Saved data entries:
+--
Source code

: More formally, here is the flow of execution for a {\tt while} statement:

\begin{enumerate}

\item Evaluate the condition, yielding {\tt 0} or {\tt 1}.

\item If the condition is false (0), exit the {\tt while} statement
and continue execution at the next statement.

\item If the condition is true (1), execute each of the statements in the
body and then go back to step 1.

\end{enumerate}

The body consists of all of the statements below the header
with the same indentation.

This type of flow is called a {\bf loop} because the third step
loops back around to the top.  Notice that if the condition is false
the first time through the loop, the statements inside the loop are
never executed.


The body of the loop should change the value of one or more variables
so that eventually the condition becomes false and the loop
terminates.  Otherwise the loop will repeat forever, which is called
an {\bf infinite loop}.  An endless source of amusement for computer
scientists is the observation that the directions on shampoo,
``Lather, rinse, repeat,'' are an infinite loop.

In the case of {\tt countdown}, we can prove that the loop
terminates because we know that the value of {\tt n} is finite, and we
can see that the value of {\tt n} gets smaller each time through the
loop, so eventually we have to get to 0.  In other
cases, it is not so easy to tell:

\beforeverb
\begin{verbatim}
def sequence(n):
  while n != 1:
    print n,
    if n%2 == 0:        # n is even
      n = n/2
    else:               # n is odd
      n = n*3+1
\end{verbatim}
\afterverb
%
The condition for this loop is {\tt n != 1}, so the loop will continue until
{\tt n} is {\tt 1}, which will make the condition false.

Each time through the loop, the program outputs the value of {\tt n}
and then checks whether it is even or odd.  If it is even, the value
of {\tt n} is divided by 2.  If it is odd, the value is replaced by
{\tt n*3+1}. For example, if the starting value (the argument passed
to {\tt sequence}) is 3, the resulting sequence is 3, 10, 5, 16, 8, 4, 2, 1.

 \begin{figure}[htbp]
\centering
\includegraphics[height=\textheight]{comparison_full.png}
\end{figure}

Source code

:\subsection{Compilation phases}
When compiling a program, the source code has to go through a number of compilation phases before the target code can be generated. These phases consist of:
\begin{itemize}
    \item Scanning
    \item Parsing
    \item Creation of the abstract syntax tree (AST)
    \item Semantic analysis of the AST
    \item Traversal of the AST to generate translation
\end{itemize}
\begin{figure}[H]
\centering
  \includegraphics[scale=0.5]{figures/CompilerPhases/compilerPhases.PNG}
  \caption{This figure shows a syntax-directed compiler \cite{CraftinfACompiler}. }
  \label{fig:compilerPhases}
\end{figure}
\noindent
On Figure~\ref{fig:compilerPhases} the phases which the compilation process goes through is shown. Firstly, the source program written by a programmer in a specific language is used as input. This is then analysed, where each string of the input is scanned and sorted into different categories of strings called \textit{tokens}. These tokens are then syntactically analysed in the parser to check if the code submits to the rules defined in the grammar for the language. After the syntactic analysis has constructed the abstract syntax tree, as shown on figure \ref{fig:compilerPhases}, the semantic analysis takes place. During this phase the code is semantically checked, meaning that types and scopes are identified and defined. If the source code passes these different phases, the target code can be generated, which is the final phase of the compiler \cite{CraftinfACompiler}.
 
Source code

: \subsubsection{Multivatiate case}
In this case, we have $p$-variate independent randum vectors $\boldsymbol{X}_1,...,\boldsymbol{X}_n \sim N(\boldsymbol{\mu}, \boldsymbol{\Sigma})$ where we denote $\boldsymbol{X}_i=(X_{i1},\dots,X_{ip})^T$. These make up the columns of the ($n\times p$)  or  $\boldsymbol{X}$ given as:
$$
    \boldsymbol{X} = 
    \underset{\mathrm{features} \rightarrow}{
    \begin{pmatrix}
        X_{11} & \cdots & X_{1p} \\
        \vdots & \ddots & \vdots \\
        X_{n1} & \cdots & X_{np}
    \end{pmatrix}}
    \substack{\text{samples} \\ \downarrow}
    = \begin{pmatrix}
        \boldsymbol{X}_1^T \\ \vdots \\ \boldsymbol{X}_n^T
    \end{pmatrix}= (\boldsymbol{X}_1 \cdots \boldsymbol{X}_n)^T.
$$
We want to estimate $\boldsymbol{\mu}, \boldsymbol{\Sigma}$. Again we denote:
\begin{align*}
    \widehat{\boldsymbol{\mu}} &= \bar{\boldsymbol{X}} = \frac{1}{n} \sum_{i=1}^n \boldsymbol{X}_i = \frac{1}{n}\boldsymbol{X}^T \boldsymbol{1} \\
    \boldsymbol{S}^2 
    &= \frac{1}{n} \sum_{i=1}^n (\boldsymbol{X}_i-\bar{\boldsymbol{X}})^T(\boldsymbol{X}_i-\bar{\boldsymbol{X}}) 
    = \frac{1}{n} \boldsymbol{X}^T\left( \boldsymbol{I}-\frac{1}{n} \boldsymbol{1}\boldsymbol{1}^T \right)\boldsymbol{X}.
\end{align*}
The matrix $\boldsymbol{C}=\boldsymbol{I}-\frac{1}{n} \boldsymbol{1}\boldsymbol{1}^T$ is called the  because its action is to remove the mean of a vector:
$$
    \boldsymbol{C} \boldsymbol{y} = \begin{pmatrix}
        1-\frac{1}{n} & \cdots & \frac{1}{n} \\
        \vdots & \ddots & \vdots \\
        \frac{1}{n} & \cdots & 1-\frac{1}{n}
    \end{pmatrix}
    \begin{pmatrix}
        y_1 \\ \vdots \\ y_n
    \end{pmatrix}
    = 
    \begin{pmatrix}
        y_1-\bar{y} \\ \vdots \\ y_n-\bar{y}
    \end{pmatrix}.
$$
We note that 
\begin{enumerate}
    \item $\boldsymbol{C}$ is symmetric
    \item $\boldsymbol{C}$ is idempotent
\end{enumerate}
+--
What is needed is each line of the entries that contains the word "infinite".

an {\bf infinite loop}.  An endless source of amusement for computer
``Lather, rinse, repeat,'' are an infinite loop.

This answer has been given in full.